══ Information shown ══
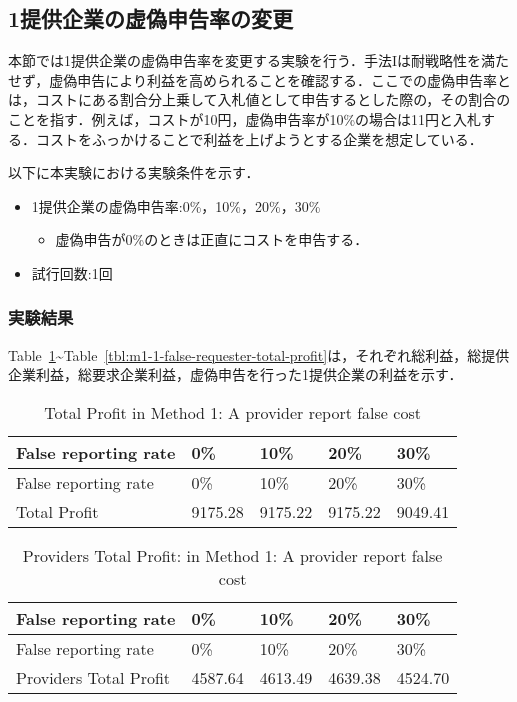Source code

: \hypertarget{ux63d0ux4f9bux4f01ux696dux306eux865aux507dux7533ux544aux7387ux306eux5909ux66f4}{%
\subsection{1提供企業の虚偽申告率の変更}\label{ux63d0ux4f9bux4f01ux696dux306eux865aux507dux7533ux544aux7387ux306eux5909ux66f4}}

本節では1提供企業の虚偽申告率を変更する実験を行う．手法Iは耐戦略性を満たせず，虚偽申告により利益を高められることを確認する．ここでの虚偽申告率とは，コストにある割合分上乗して入札値として申告するとした際の，その割合のことを指す．例えば，コストが10円，虚偽申告率が10\%の場合は11円と入札する．コストをふっかけることで利益を上げようとする企業を想定している．

以下に本実験における実験条件を示す．

\begin{itemize}
\tightlist
\item
  1提供企業の虚偽申告率:0\%，10\%，20\%，30\%

  \begin{itemize}
  \tightlist
  \item
    虚偽申告が0\%のときは正直にコストを申告する．
  \end{itemize}
\item
  試行回数:1回
\end{itemize}

\hypertarget{ux5b9fux9a13ux7d50ux679c}{%
\subsubsection{実験結果}\label{ux5b9fux9a13ux7d50ux679c}}

Table~\ref{tbl:m1-1-total-profit}\textasciitilde{}Table~\ref{tbl:m1-1-false-requester-total-profit}は，それぞれ総利益，総提供企業利益，総要求企業利益，虚偽申告を行った1提供企業の利益を示す．

\hypertarget{tbl:m1-1-total-profit}{}
\begin{longtable}[H]{@{}lllll@{}}
\caption{\label{tbl:m1-1-total-profit}Total Profit in Method 1: A
provider report false cost}\tabularnewline
\toprule
False reporting rate & 0\% & 10\% & 20\% & 30\%\tabularnewline
\midrule
\endfirsthead
\toprule
False reporting rate & 0\% & 10\% & 20\% & 30\%\tabularnewline
\midrule
\endhead
Total Profit & 9175.28 & 9175.22 & 9175.22 & 9049.41\tabularnewline
\bottomrule
\end{longtable}

\hypertarget{tbl:m1-1-providers-total-profit}{}
\begin{longtable}[H]{@{}lllll@{}}
\caption{\label{tbl:m1-1-providers-total-profit}Providers Total Profit:
in Method 1: A provider report false cost}\tabularnewline
\toprule
False reporting rate & 0\% & 10\% & 20\% & 30\%\tabularnewline
\midrule
\endfirsthead
\toprule
False reporting rate & 0\% & 10\% & 20\% & 30\%\tabularnewline
\midrule
\endhead
Providers Total Profit & 4587.64 & 4613.49 & 4639.38 &
4524.70\tabularnewline
\bottomrule
\end{longtable}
═══
Work item: Retype each line above precisely, please. Skip anything that is a picture.

Your response:
Source code

: \hypertarget{ux63d0ux4f9bux4f01ux696dux306eux865aux507dux7533ux544aux7387ux306eux5909ux66f4}{%
\subsection{1提供企業の虚偽申告率の変更}\label{ux63d0ux4f9bux4f01ux696dux306eux865aux507dux7533ux544aux7387ux306eux5909ux66f4}}

本節では1提供企業の虚偽申告率を変更する実験を行う．手法Iは耐戦略性を満たせず，虚偽申告により利益を高められることを確認する．ここでの虚偽申告率とは，コストにある割合分上乗して入札値として申告するとした際の，その割合のことを指す．例えば，コストが10円，虚偽申告率が10\%の場合は11円と入札する．コストをふっかけることで利益を上げようとする企業を想定している．

以下に本実験における実験条件を示す．

\begin{itemize}
\tightlist
\item
  1提供企業の虚偽申告率:0\%，10\%，20\%，30\%

  \begin{itemize}
  \tightlist
  \item
    虚偽申告が0\%のときは正直にコストを申告する．
  \end{itemize}
\item
  試行回数:1回
\end{itemize}

\hypertarget{ux5b9fux9a13ux7d50ux679c}{%
\subsubsection{実験結果}\label{ux5b9fux9a13ux7d50ux679c}}

Table~\ref{tbl:m1-1-total-profit}\textasciitilde{}Table~\ref{tbl:m1-1-false-requester-total-profit}は，それぞれ総利益，総提供企業利益，総要求企業利益，虚偽申告を行った1提供企業の利益を示す．

\hypertarget{tbl:m1-1-total-profit}{}
\begin{longtable}[H]{@{}lllll@{}}
\caption{\label{tbl:m1-1-total-profit}Total Profit in Method 1: A
provider report false cost}\tabularnewline
\toprule
False reporting rate & 0\% & 10\% & 20\% & 30\%\tabularnewline
\midrule
\endfirsthead
\toprule
False reporting rate & 0\% & 10\% & 20\% & 30\%\tabularnewline
\midrule
\endhead
Total Profit & 9175.28 & 9175.22 & 9175.22 & 9049.41\tabularnewline
\bottomrule
\end{longtable}

\hypertarget{tbl:m1-1-providers-total-profit}{}
\begin{longtable}[H]{@{}lllll@{}}
\caption{\label{tbl:m1-1-providers-total-profit}Providers Total Profit:
in Method 1: A provider report false cost}\tabularnewline
\toprule
False reporting rate & 0\% & 10\% & 20\% & 30\%\tabularnewline
\midrule
\endfirsthead
\toprule
False reporting rate & 0\% & 10\% & 20\% & 30\%\tabularnewline
\midrule
\endhead
Providers Total Profit & 4587.64 & 4613.49 & 4639.38 &
4524.70\tabularnewline
\bottomrule
\end{longtable}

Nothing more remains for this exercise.